Task goal: Lines in the data below that contain the word "would" are to be copied.

(Beginning of Given information)

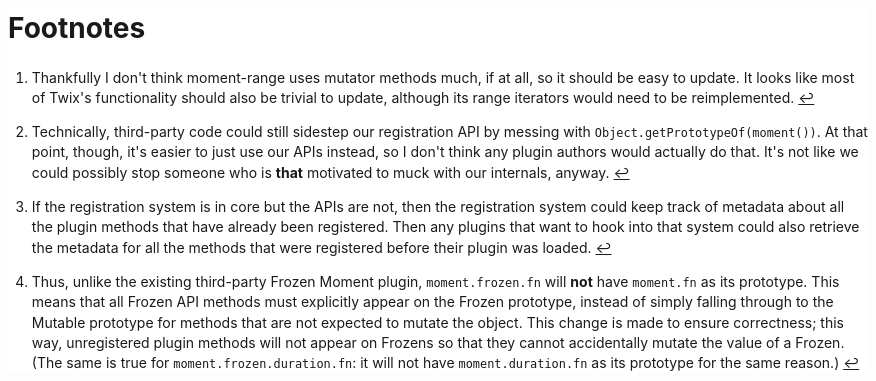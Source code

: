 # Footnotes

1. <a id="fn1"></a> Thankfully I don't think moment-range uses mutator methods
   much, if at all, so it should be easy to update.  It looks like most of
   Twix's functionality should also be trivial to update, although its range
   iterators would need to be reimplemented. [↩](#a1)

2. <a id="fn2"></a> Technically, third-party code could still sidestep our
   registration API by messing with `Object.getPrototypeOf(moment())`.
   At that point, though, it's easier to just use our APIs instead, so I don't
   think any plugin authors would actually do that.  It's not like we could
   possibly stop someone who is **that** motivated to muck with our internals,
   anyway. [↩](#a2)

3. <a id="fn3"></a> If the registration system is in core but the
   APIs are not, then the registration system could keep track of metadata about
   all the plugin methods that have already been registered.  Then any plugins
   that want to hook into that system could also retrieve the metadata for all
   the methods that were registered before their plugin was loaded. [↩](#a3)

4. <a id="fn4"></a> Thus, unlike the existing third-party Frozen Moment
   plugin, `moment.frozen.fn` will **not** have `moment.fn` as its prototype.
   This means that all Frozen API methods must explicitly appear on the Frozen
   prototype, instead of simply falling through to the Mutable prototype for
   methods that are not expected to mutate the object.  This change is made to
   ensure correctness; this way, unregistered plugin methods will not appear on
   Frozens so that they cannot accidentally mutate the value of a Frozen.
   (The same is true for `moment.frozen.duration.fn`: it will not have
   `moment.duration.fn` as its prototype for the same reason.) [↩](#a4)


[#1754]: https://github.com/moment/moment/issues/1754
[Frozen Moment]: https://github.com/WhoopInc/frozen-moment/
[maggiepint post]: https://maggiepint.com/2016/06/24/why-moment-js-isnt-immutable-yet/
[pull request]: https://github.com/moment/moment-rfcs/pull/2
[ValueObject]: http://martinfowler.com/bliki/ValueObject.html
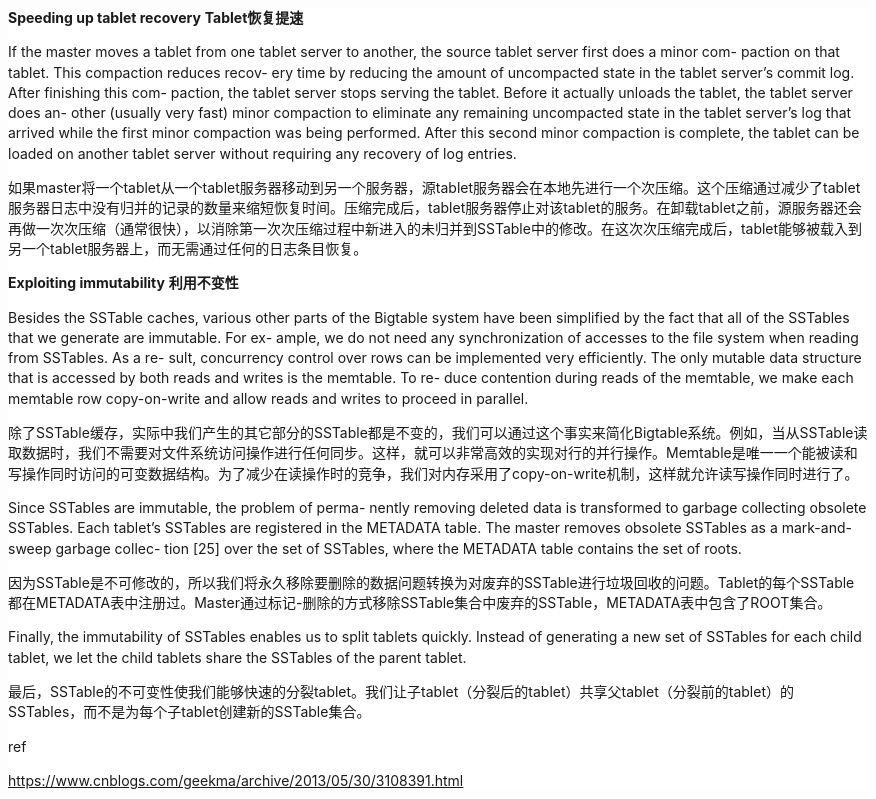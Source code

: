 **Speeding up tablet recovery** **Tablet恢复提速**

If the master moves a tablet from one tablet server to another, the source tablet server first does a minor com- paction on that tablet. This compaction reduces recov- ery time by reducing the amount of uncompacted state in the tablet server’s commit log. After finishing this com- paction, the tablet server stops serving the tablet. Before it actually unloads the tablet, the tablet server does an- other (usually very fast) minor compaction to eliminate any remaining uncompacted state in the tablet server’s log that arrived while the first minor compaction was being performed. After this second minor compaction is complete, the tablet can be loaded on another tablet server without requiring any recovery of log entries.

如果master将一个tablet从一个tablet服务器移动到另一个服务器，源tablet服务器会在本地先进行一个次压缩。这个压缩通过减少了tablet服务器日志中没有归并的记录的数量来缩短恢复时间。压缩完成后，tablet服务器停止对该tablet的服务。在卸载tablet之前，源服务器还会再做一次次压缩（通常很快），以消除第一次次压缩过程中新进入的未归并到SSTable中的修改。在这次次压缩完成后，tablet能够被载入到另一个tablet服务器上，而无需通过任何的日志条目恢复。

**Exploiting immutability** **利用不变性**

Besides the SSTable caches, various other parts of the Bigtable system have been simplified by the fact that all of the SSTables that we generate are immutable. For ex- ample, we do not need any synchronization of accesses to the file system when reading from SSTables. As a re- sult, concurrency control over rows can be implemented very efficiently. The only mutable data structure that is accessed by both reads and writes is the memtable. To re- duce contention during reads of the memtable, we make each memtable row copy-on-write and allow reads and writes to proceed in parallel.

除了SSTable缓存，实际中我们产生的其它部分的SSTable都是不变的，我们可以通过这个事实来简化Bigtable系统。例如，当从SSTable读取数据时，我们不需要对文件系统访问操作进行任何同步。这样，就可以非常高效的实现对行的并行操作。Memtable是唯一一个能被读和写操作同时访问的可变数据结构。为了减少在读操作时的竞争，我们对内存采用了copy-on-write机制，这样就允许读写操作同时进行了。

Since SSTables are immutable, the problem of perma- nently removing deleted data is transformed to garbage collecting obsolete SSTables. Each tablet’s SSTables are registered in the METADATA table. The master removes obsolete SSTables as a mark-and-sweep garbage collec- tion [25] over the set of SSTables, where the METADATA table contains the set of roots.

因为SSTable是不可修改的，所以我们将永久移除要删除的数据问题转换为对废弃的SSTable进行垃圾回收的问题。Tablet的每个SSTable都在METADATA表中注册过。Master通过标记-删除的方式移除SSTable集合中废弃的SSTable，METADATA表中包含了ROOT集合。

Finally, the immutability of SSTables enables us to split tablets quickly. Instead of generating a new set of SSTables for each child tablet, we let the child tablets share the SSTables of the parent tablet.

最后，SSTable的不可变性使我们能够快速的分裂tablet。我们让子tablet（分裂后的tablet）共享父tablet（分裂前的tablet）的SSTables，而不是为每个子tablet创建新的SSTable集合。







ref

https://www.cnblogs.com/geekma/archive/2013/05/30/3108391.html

(End of Given information)
(Beginning of Given information)

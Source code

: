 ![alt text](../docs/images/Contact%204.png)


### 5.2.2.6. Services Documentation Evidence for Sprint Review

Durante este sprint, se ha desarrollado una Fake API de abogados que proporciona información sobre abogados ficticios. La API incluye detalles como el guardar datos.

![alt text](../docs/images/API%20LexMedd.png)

(End of Given information)

Answer box:
   iterators would need to be reimplemented. [↩](#a1)
   think any plugin authors would actually do that.  It's not like we could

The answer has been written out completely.